On Oct. 27, 1895, marriage to her cousin Alfred Charles Hauser (1870-1948). In 1901 Alice, Alfred, and son Ernst convert to the Protestant faith AB by baptism. Afred Hauser was son of the co-founder of Sobotka-Hauser Erste Wiener Exportmalzfabrik (founded 1884) Jakob Hauser. The marriage connection between the children (and cousins) of the two owners (Jakob Hauser and Moritz Sobotka) repeats a pattern of their parents' generation: Jakob Hauser and Moritz Sobotka were in turn married to the sisters Johanna and Sofie Brum, daughters of a business partner and financier of the two entrepreneurs. Such "alliance marriages" (often multiple marriages of siblings) to strengthen family and economic ties were widespread in Vienna around 1900 among the aristocracy and the Jewish bourgeoisie. The Hauser couple had two sons (Ernst Alfred 1896-1956 and Wolfgang Johannes 1902-??). Racially persecuted, the Hauser family emigrated to the USA in 1936, where Ernst Alfred was already a chemist and professor at MIT. Alice Hauser obtained U.S. citizenship (naturalization) in 1938 (see cross-references, and her photo showing an aged face, marked by persecution and emigration) and died there in 1963.

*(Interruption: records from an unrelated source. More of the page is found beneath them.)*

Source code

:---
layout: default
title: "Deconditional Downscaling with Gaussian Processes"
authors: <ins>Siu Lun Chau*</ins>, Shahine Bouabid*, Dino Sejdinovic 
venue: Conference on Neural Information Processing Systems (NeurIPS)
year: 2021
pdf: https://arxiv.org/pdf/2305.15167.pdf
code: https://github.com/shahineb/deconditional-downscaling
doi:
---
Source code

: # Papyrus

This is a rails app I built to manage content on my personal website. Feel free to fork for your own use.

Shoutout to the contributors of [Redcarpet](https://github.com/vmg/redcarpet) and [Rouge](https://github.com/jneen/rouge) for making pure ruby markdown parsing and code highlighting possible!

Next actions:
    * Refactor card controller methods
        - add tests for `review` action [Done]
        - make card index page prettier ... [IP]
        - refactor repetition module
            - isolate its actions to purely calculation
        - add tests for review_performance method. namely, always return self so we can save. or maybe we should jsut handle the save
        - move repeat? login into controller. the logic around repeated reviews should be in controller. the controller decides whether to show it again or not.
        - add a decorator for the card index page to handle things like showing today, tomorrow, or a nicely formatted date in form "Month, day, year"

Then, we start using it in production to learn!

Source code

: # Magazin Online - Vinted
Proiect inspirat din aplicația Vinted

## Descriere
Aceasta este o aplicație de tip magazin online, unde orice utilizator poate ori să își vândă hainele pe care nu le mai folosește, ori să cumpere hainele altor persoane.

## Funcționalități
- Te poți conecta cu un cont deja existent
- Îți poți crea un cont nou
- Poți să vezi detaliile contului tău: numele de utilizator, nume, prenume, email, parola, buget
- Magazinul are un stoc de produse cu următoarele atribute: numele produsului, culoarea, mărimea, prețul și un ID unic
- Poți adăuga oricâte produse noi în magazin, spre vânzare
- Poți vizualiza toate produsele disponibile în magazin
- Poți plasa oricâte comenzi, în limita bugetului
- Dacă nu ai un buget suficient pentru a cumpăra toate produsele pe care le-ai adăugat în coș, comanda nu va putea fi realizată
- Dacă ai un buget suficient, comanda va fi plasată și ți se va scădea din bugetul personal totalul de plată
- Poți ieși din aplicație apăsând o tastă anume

The portrait of Alice Hauser (described in the Belvedere as a "lady in a black dress and hat") was probably a work to document Adams new family association with the Sobotka family, on the occasion of his marriage to Stefanie Sobotka (Alice Hauser's sister) in 1901, or it was commissioned by the Sobotka's/Hauser's on that occasion to support the young, upcoming artist. Although an early work by Adams, the choice of perspective and masterful pastel technique make this one of Adams' most accomplished portraits. A boy's portrait from 1902, which was painted about the same time, also in pastel technique, is a counterpart to the Alice Hauser painting and probably shows her son Ernst Alfred Hauser at the age of six (or possibly alternatively his cousin Franz Valentin Epler).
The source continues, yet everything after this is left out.